The code is as follows:
/** * Definition for a binary tree node. * public class TreeNode { * int val; * TreeNode left; * TreeNode right; * TreeNode() {} * TreeNode(int val) { this.val = val; } * TreeNode(int val, TreeNode left, TreeNode right) { * this.val = val; * this.left = left; * this.right = right; * } * } */ class Solution { public TreeNode sortedArrayToBST(int[] nums) { //Do it recursively according to the rules of middle order traversal return fun(nums,0,nums.length-1);//Generally, the array length is - 1, and the same is true for bisection } //Recursive function public TreeNode fun(int[] nums,int left,int right){ //If the array has no value, terminate and return null directly if(left > right) return null; //Take the intermediate value //The following mid writing method can avoid array out of bounds int mid = left + ((right - left) / 2); //Create root node TreeNode root = new TreeNode(nums[mid]); //Then recurse to the left root.left = fun(nums,left,mid-1); //Recursion to the right root.right = fun(nums,mid+1,right); //Return the created node to the upper function for mounting return root; } }
538. Convert binary search tree into cumulative tree
Title Description:
Train of thought analysis:
The meaning of the question is a little confused to tell the truth. In fact, it can be understood from another point of view. It is to get the order after the middle order traversal, and then accumulate the node value in reverse and assign it to the original node.

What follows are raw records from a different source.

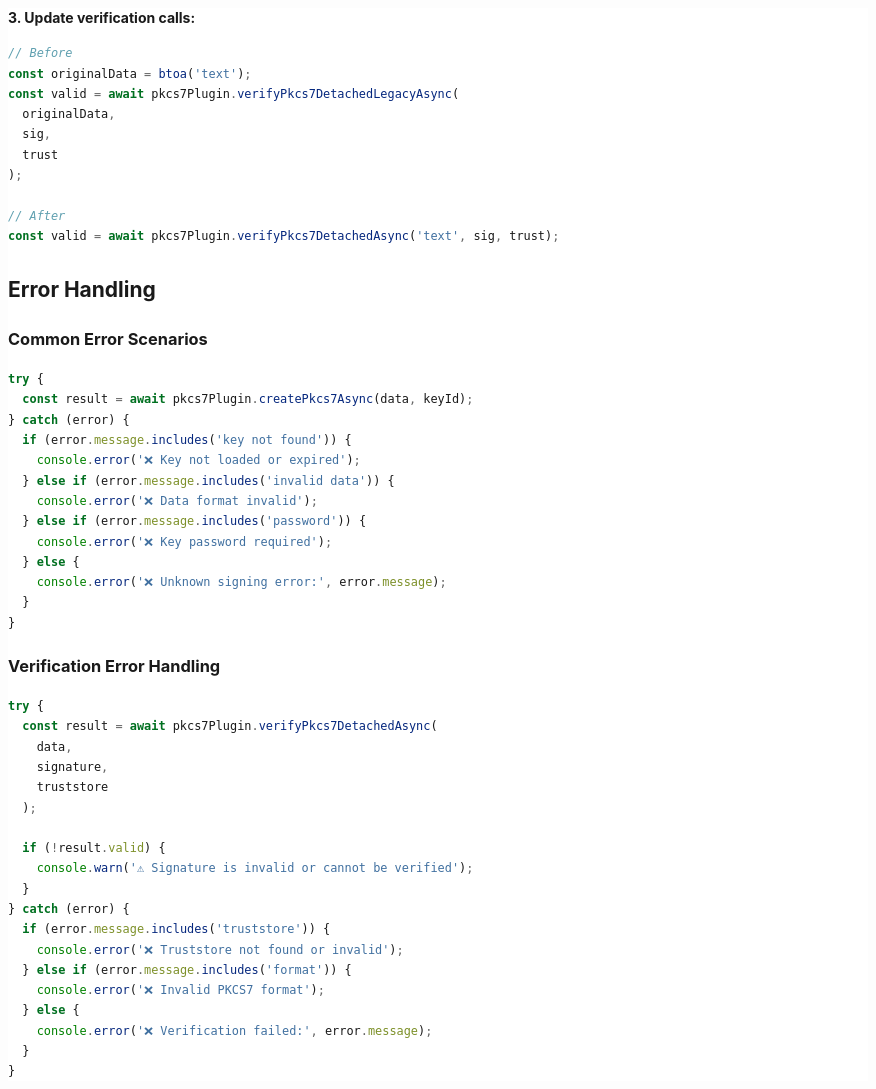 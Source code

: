 **3. Update verification calls:**

```typescript
// Before
const originalData = btoa('text');
const valid = await pkcs7Plugin.verifyPkcs7DetachedLegacyAsync(
  originalData,
  sig,
  trust
);

// After
const valid = await pkcs7Plugin.verifyPkcs7DetachedAsync('text', sig, trust);
```

## Error Handling

### Common Error Scenarios

```typescript
try {
  const result = await pkcs7Plugin.createPkcs7Async(data, keyId);
} catch (error) {
  if (error.message.includes('key not found')) {
    console.error('❌ Key not loaded or expired');
  } else if (error.message.includes('invalid data')) {
    console.error('❌ Data format invalid');
  } else if (error.message.includes('password')) {
    console.error('❌ Key password required');
  } else {
    console.error('❌ Unknown signing error:', error.message);
  }
}
```

### Verification Error Handling

```typescript
try {
  const result = await pkcs7Plugin.verifyPkcs7DetachedAsync(
    data,
    signature,
    truststore
  );

  if (!result.valid) {
    console.warn('⚠️ Signature is invalid or cannot be verified');
  }
} catch (error) {
  if (error.message.includes('truststore')) {
    console.error('❌ Truststore not found or invalid');
  } else if (error.message.includes('format')) {
    console.error('❌ Invalid PKCS7 format');
  } else {
    console.error('❌ Verification failed:', error.message);
  }
}
```
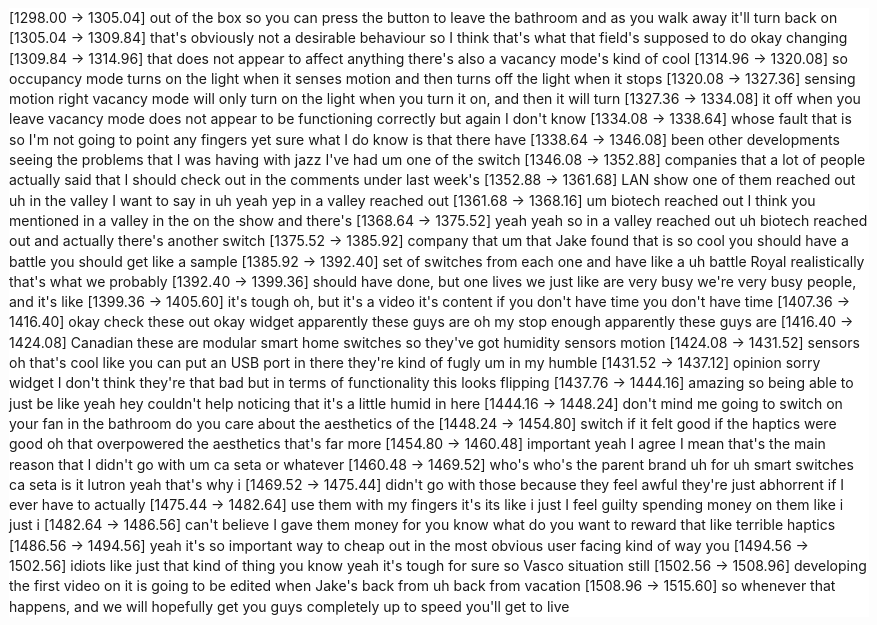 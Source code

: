 [1298.00 → 1305.04] out of the box so you can press the button to leave the bathroom and as you walk away it'll turn back on
[1305.04 → 1309.84] that's obviously not a desirable behaviour so I think that's what that field's supposed to do okay changing
[1309.84 → 1314.96] that does not appear to affect anything there's also a vacancy mode's kind of cool
[1314.96 → 1320.08] so occupancy mode turns on the light when it senses motion and then turns off the light when it stops
[1320.08 → 1327.36] sensing motion right vacancy mode will only turn on the light when you turn it on, and then it will turn
[1327.36 → 1334.08] it off when you leave vacancy mode does not appear to be functioning correctly but again I don't know
[1334.08 → 1338.64] whose fault that is so I'm not going to point any fingers yet sure what I do know is that there have
[1338.64 → 1346.08] been other developments seeing the problems that I was having with jazz I've had um one of the switch
[1346.08 → 1352.88] companies that a lot of people actually said that I should check out in the comments under last week's
[1352.88 → 1361.68] LAN show one of them reached out uh in the valley I want to say in uh yeah yep in a valley reached out
[1361.68 → 1368.16] um biotech reached out I think you mentioned in a valley in the on the show and there's
[1368.64 → 1375.52] yeah yeah so in a valley reached out uh biotech reached out and actually there's another switch
[1375.52 → 1385.92] company that um that Jake found that is so cool you should have a battle you should get like a sample
[1385.92 → 1392.40] set of switches from each one and have like a uh battle Royal realistically that's what we probably
[1392.40 → 1399.36] should have done, but one lives we just like are very busy we're very busy people, and it's like
[1399.36 → 1405.60] it's tough oh, but it's a video it's content if you don't have time you don't have time
[1407.36 → 1416.40] okay check these out okay widget apparently these guys are oh my stop enough apparently these guys are
[1416.40 → 1424.08] Canadian these are modular smart home switches so they've got humidity sensors motion
[1424.08 → 1431.52] sensors oh that's cool like you can put an USB port in there they're kind of fugly um in my humble
[1431.52 → 1437.12] opinion sorry widget I don't think they're that bad but in terms of functionality this looks flipping
[1437.76 → 1444.16] amazing so being able to just be like yeah hey couldn't help noticing that it's a little humid in here
[1444.16 → 1448.24] don't mind me going to switch on your fan in the bathroom do you care about the aesthetics of the
[1448.24 → 1454.80] switch if it felt good if the haptics were good oh that overpowered the aesthetics that's far more
[1454.80 → 1460.48] important yeah I agree I mean that's the main reason that I didn't go with um ca seta or whatever
[1460.48 → 1469.52] who's who's the parent brand uh for uh smart switches ca seta is it lutron yeah that's why i
[1469.52 → 1475.44] didn't go with those because they feel awful they're just abhorrent if I ever have to actually
[1475.44 → 1482.64] use them with my fingers it's its like i just I feel guilty spending money on them like i just i
[1482.64 → 1486.56] can't believe I gave them money for you know what do you want to reward that like terrible haptics
[1486.56 → 1494.56] yeah it's so important way to cheap out in the most obvious user facing kind of way you
[1494.56 → 1502.56] idiots like just that kind of thing you know yeah it's tough for sure so Vasco situation still
[1502.56 → 1508.96] developing the first video on it is going to be edited when Jake's back from uh back from vacation
[1508.96 → 1515.60] so whenever that happens, and we will hopefully get you guys completely up to speed you'll get to live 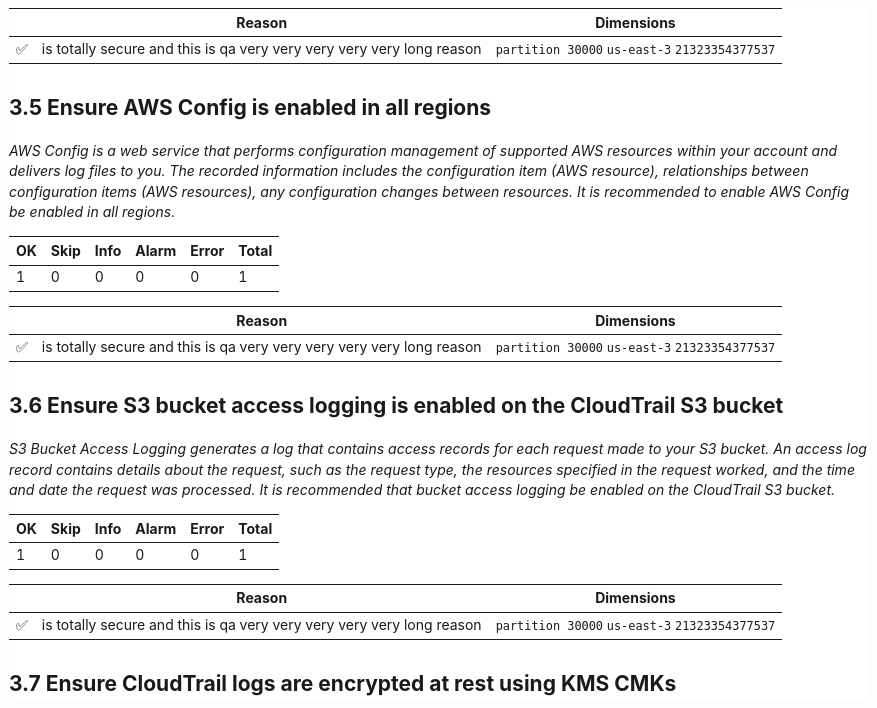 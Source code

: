 

| | Reason | Dimensions |
|-|--------|------------|
| ✅ | is totally secure and this is qa very very very very very long reason| `partition 30000` `us-east-3` `21323354377537`  |

## 3.5 Ensure AWS Config is enabled in all regions
 
*AWS Config is a web service that performs configuration management of supported AWS resources within your account and delivers log files to you. The recorded information includes the configuration item (AWS resource), relationships between configuration items (AWS resources), any configuration changes between resources. It is recommended to enable AWS Config be enabled in all regions.*

| OK | Skip | Info | Alarm | Error | Total |
|-|-|-|-|-|-|
| 1 | 0 | 0 | 0 | 0 | 1 |



| | Reason | Dimensions |
|-|--------|------------|
| ✅ | is totally secure and this is qa very very very very very long reason| `partition 30000` `us-east-3` `21323354377537`  |

## 3.6 Ensure S3 bucket access logging is enabled on the CloudTrail S3 bucket
 
*S3 Bucket Access Logging generates a log that contains access records for each request made to your S3 bucket. An access log record contains details about the request, such as the request type, the resources specified in the request worked, and the time and date the request was processed. It is recommended that bucket access logging be enabled on the CloudTrail S3 bucket.*

| OK | Skip | Info | Alarm | Error | Total |
|-|-|-|-|-|-|
| 1 | 0 | 0 | 0 | 0 | 1 |



| | Reason | Dimensions |
|-|--------|------------|
| ✅ | is totally secure and this is qa very very very very very long reason| `partition 30000` `us-east-3` `21323354377537`  |

## 3.7 Ensure CloudTrail logs are encrypted at rest using KMS CMKs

The idea is summarized as follows: traverse the BST in reverse middle order, then accumulate the values of each node with a global variable, and then re assign the value to the node.
The code is as follows:
/** * Definition for a binary tree node. * public class TreeNode { * int val; * TreeNode left; * TreeNode right; * TreeNode() {} * TreeNode(int val) { this.val = val; } * TreeNode(int val, TreeNode left, TreeNode right) { * this.val = val; * this.left = left; * this.right = right; * } * } */ class Solution { //To tell you the truth, I'm a little confused //It is to get the order after the middle order traversal, and then accumulate the node value in reverse and assign it to the original node //Idea: traverse the BST in reverse order, and then use a global variable to accumulate the values of each node, and then assign a new value to the node int sum; public TreeNode convertBST(TreeNode root) { //The reverse middle order is traversed in the order of right, middle and left //Initialize sum sum = 0; //Call recursive function fun(root); //Returns the root of the tree return root; } //Recursive function public void fun(TreeNode root){ //If it is blank, because there is no return value, the function can be terminated directly if it is blank if(root == null) return; //Right recursion fun(root.right); //Intermediate processing accumulation link sum = sum + root.val; root.val = sum; //Left recursion fun(root.left); } }
summary
So that's the end of the binary tree. Shit, recursion is too difficult. Shit.